Dionysios Skliris
The infinite God is impossible to define, but for how he was revealed to us in the event of Christ, we have an expression of the evangelist John that expresses his experience inclusively: "God is love" (1 John 4:16). It is important to remember this simple truth, because "we have loaded our theology with so much music that it is slowly sinking", to paraphrase the poet. Can we behind the weighty metaphysical terms with which we have clothed God to rediscover the simple power of His love? It would be a project of de-idolization to avoid worshiping the gravity of forms that lock us into the ultimate domineering self-aggrandizement of the creator, who replaces the living God like a vicar or caliph, in order to re-engrave through a revival the immediacy of love. In this note we will try to examine terms of the patristic and synodical orthodox tradition, freeing them from an abstract metaphysics, which, if considered as generalized, applies the same categories to God and creations, resulting in a theological form of idolatry.
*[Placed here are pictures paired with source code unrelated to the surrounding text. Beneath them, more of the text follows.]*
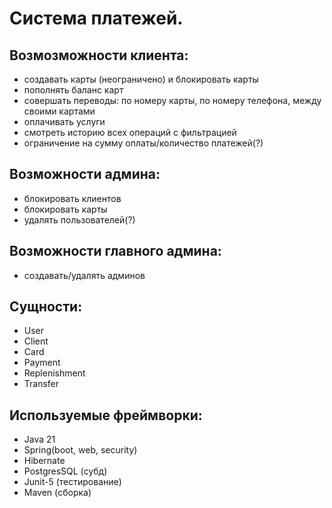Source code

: # Система платежей.

## **Возмозможности клиента:**

* создавать карты (неограничено) и блокировать карты
* пополнять баланс карт
* совершать переводы: по номеру карты, по номеру телефона, между своими картами
* оплачивать услуги
* смотреть историю всех операций с фильтрацией
* ограничение на сумму оплаты/количество платежей(?)

## Возможности админа:

* блокировать клиентов
* блокировать карты
* удалять пользователей(?)

## Возможности главного админа:

* создавать/удалять админов

## Сущности:

* User
* Client
* Card
* Payment
* Replenishment
* Transfer

## Используемые фреймворки:

* Java 21
* Spring(boot, web, security)
* Hibernate
* PostgresSQL (субд)
* Junit-5 (тестирование)
* Maven (сборка)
This project is simultaneously a dialogue with other traditions, as God's approach to the simplicity of His love means an existential reinterpretation of terms, so that they are not fossilized ideological "banners" of individual traditions, but references precisely to the universality of love. We will also see certain consequences for what the love of God means in church life.
Person and nature: The two dimensions of love
In the Orthodox tradition, God is understood through the terms essence-nature, person-existence and actions. These are terms that have been derived from Greek philosophy, but have been reinterpreted and renewed by the patristic and synodal tradition. Sometimes they are used as idols as if they are three "sections" of God or as banners as if they are a privileged access that Orthodoxy has to His truth. Can we see these same terms as an attempt to render love where God is? The key starting point is that these terms do not turn into an abstract metaphysics, which would be the same for the uncreated God and the created world, but to make the "definition" of the evangelist John clear. The basic character of God, which was revealed in Christ, is that God is love and that this love presupposes freedom. The relationship between love and freedom is not symmetrical. Love definitely presupposes freedom. There can be no love without freedom, as an unfree love is simply not love. On the contrary, freedom without love could exist. In God's relationship with the world, this love means resurrection. The core of the revelation that is, therefore, unique to Christianity is that God is love in His very existence and that this love in His relationship with the world and man means resurrection.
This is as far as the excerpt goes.